- Collected data -

::::::

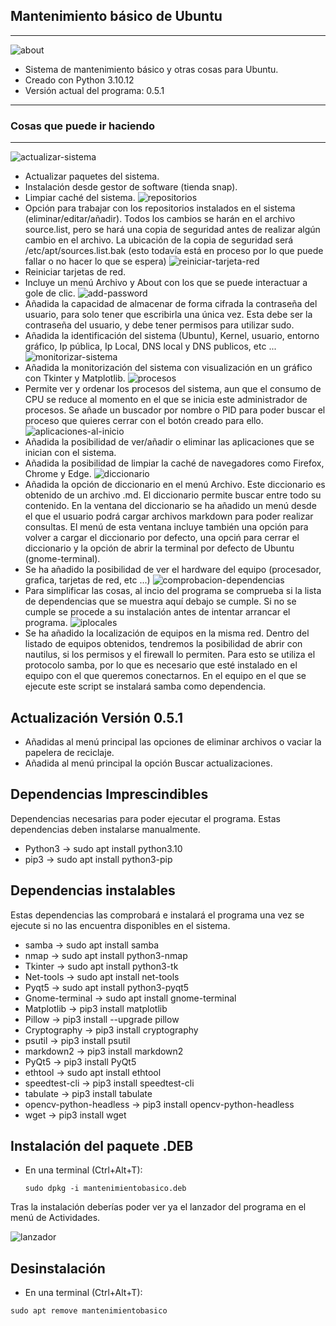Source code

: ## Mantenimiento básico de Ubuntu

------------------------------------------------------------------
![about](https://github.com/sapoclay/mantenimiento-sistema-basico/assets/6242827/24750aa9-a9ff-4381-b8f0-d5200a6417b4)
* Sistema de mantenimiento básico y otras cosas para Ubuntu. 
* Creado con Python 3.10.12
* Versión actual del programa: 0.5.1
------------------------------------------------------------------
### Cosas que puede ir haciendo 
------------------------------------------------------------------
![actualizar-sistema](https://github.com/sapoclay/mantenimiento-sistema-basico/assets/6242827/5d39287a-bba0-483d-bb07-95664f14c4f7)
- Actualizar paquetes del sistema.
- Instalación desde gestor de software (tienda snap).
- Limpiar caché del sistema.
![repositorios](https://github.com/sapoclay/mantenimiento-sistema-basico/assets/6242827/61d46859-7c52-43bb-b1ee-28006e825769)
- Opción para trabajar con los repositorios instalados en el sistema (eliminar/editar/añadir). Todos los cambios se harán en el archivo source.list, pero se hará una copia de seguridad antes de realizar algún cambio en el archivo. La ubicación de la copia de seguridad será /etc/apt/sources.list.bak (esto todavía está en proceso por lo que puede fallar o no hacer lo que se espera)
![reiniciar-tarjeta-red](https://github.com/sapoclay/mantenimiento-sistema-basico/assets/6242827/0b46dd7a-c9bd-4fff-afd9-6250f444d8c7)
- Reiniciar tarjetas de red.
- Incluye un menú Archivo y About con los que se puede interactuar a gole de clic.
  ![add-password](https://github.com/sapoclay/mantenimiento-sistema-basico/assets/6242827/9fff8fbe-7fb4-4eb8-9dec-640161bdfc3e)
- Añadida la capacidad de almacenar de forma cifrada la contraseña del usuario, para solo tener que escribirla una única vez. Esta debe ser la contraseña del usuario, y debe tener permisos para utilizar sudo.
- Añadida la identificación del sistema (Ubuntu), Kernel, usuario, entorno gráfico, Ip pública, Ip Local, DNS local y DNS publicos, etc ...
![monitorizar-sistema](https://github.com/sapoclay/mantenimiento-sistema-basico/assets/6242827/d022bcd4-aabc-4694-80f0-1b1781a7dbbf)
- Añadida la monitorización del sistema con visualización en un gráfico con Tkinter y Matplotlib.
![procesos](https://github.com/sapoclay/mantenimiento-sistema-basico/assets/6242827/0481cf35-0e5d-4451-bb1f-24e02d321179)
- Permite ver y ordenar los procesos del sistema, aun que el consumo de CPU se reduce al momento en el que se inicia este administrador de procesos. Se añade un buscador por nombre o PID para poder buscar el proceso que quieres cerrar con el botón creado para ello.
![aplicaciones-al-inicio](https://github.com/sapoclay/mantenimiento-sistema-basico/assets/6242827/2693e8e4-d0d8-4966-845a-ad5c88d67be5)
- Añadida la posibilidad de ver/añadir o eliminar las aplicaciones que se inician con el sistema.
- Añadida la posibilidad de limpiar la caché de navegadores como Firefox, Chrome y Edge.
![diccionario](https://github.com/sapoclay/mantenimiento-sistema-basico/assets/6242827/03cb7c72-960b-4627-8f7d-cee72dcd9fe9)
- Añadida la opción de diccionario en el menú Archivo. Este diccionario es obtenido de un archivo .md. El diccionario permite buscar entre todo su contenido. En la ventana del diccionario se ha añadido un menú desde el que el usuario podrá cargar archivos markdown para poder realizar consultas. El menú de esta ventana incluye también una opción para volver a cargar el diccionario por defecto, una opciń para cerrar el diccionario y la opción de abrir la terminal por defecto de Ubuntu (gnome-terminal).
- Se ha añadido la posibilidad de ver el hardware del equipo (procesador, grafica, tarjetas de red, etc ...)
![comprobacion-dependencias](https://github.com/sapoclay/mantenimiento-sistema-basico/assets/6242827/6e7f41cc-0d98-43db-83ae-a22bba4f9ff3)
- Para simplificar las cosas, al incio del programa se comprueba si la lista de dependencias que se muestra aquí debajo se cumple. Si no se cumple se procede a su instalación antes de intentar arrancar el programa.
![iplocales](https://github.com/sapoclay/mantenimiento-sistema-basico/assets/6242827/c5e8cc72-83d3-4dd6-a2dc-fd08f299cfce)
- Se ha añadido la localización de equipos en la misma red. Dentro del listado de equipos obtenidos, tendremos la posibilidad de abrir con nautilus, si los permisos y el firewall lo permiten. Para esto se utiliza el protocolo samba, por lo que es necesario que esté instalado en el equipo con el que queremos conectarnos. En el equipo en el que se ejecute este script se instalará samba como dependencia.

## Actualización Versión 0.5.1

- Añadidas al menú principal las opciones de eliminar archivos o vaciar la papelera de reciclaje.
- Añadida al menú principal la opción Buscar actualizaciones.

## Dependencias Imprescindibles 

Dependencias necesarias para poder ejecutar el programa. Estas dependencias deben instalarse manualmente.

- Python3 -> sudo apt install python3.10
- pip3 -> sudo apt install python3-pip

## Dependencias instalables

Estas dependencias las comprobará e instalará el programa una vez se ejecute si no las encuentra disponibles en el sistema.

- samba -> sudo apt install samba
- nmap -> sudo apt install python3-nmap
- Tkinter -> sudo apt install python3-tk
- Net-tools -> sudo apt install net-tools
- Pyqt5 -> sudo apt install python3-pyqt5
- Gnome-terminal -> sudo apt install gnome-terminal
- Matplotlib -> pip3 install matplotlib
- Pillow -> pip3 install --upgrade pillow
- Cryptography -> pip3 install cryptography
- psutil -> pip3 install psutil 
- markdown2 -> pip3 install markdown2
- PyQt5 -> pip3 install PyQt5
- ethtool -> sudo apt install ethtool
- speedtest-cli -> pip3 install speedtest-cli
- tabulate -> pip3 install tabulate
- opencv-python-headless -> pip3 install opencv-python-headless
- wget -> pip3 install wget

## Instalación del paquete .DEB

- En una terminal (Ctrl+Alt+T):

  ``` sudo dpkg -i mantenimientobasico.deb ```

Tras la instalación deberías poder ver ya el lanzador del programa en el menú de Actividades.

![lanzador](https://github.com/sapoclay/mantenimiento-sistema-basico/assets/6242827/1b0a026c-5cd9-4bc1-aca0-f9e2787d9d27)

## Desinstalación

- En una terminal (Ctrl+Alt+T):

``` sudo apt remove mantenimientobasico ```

::::::

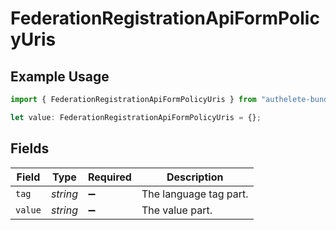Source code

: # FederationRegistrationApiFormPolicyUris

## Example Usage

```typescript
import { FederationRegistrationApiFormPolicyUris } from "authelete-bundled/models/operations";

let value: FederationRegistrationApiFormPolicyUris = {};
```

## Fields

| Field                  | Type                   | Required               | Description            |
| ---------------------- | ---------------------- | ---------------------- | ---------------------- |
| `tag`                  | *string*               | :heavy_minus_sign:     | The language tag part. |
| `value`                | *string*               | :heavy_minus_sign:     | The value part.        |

::::::

- EXERCISE -
Wherever a line in the records contains the word "eliminar", copy that line.

- RESPONSE -
- Opción para trabajar con los repositorios instalados en el sistema (eliminar/editar/añadir). Todos los cambios se harán en el archivo source.list, pero se hará una copia de seguridad antes de realizar algún cambio en el archivo. La ubicación de la copia de seguridad será /etc/apt/sources.list.bak (esto todavía está en proceso por lo que puede fallar o no hacer lo que se espera)
- Añadida la posibilidad de ver/añadir o eliminar las aplicaciones que se inician con el sistema.
- Añadidas al menú principal las opciones de eliminar archivos o vaciar la papelera de reciclaje.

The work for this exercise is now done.